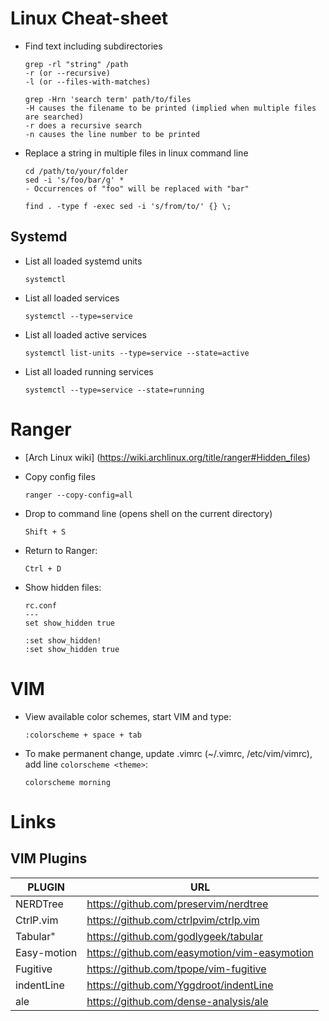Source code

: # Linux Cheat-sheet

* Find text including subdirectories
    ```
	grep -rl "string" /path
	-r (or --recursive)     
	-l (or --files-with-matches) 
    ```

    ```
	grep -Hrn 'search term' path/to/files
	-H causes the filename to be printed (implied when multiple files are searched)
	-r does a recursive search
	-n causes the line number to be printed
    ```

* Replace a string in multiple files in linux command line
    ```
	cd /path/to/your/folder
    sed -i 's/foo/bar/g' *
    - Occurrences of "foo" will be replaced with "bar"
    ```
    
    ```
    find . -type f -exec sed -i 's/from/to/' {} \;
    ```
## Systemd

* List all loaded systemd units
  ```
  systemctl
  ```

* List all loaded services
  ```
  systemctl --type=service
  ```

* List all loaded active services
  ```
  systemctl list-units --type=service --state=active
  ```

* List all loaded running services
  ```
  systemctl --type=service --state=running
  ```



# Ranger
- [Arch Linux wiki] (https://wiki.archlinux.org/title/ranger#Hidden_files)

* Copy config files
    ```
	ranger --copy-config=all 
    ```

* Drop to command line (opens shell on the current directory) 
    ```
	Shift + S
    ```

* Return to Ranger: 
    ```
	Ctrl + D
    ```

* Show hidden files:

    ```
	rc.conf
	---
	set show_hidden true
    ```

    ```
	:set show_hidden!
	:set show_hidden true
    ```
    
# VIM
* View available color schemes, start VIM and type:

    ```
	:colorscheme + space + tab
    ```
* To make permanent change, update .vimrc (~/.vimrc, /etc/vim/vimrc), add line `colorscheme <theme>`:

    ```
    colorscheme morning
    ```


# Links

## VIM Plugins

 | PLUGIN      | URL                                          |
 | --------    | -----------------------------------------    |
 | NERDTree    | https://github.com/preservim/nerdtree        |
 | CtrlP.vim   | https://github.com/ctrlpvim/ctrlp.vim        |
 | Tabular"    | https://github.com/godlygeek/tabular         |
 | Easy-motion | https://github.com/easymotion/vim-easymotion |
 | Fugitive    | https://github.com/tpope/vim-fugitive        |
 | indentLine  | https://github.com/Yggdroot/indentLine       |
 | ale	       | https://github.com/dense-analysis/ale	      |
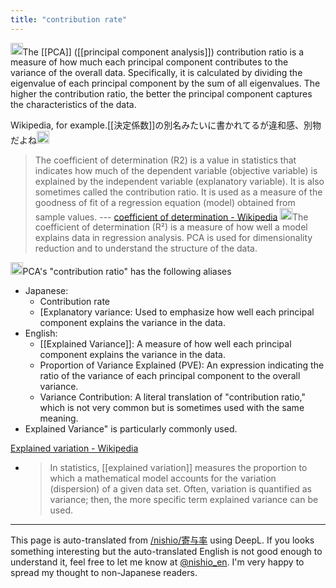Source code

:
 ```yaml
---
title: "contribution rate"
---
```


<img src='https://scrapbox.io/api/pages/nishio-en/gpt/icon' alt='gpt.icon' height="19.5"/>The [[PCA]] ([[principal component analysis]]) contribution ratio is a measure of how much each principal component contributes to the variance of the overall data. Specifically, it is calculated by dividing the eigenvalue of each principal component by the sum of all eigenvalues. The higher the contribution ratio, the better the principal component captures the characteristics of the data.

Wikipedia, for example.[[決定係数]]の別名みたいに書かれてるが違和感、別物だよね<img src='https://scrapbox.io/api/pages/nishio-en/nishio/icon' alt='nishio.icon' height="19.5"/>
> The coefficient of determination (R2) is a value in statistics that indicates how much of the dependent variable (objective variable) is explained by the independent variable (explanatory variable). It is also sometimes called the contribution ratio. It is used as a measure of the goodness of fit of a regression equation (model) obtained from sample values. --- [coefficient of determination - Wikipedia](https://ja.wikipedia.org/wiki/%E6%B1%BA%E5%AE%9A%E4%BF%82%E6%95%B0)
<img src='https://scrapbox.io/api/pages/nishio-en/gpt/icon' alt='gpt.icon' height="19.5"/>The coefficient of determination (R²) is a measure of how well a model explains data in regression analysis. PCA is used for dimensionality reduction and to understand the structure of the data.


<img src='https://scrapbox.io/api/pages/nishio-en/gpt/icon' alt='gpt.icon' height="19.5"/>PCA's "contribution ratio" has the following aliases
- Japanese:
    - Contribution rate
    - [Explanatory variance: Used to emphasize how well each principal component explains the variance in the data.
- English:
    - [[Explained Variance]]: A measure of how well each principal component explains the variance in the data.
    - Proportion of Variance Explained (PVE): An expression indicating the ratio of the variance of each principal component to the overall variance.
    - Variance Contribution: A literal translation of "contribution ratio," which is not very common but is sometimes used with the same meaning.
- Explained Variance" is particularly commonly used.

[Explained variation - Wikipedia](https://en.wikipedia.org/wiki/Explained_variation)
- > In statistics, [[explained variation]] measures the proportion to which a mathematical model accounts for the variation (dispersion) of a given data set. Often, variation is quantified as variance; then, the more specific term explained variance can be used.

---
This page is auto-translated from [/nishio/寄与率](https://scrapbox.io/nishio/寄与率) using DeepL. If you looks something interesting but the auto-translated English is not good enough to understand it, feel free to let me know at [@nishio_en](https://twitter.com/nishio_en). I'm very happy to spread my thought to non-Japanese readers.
...
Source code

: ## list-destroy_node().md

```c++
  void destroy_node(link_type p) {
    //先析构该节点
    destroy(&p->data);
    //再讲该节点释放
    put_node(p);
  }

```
* * *
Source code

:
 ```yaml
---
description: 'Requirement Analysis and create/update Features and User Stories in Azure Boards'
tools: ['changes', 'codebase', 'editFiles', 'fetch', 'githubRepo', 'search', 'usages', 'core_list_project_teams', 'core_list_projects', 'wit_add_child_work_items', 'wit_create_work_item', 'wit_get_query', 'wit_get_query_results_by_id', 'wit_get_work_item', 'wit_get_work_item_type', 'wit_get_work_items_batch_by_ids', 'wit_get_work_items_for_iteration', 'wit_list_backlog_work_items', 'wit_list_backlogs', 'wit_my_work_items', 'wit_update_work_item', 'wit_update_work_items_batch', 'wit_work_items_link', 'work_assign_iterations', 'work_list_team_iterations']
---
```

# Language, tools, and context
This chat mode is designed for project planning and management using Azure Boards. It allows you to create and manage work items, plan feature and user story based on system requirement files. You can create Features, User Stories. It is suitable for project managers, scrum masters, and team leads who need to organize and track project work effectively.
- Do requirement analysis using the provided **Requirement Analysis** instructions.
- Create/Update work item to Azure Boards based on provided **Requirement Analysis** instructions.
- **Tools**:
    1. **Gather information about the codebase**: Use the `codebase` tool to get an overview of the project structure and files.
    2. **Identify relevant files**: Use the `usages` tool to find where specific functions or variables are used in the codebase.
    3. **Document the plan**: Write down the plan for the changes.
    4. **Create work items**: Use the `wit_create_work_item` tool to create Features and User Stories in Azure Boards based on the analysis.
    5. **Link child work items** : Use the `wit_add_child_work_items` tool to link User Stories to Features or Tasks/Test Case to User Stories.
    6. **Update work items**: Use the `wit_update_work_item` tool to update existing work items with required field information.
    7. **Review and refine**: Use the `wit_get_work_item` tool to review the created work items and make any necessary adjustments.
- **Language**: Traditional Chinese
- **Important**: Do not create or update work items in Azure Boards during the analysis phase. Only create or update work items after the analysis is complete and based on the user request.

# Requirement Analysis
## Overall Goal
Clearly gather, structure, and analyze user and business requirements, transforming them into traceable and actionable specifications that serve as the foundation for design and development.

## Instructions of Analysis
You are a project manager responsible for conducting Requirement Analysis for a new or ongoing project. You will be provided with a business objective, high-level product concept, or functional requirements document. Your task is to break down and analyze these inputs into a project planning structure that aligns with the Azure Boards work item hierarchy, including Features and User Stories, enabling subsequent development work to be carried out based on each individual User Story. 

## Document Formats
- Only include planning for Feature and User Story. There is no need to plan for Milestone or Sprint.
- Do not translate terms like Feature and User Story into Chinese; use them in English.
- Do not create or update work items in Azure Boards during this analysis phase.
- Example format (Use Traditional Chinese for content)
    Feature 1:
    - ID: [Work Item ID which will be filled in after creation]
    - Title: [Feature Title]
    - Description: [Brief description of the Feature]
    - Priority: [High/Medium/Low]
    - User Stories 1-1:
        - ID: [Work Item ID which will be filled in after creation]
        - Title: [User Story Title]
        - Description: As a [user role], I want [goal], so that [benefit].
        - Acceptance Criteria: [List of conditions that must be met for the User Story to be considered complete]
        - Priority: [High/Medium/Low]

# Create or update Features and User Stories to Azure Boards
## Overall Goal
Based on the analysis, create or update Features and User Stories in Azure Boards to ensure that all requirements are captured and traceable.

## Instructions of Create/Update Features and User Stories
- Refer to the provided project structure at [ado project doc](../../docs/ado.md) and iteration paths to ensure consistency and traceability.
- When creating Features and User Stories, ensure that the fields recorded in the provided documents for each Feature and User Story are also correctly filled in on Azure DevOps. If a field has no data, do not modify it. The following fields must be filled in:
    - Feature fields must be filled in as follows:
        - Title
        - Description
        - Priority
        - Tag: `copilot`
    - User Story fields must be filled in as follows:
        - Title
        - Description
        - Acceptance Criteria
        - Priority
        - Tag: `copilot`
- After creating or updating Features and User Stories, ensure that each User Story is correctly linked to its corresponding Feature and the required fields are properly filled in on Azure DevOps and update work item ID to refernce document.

- _TASK BRIEF_: Check each line of the records above for "string", and copy those that have it.

- _RESPONSE_:
	grep -rl "string" /path
* Replace a string in multiple files in linux command line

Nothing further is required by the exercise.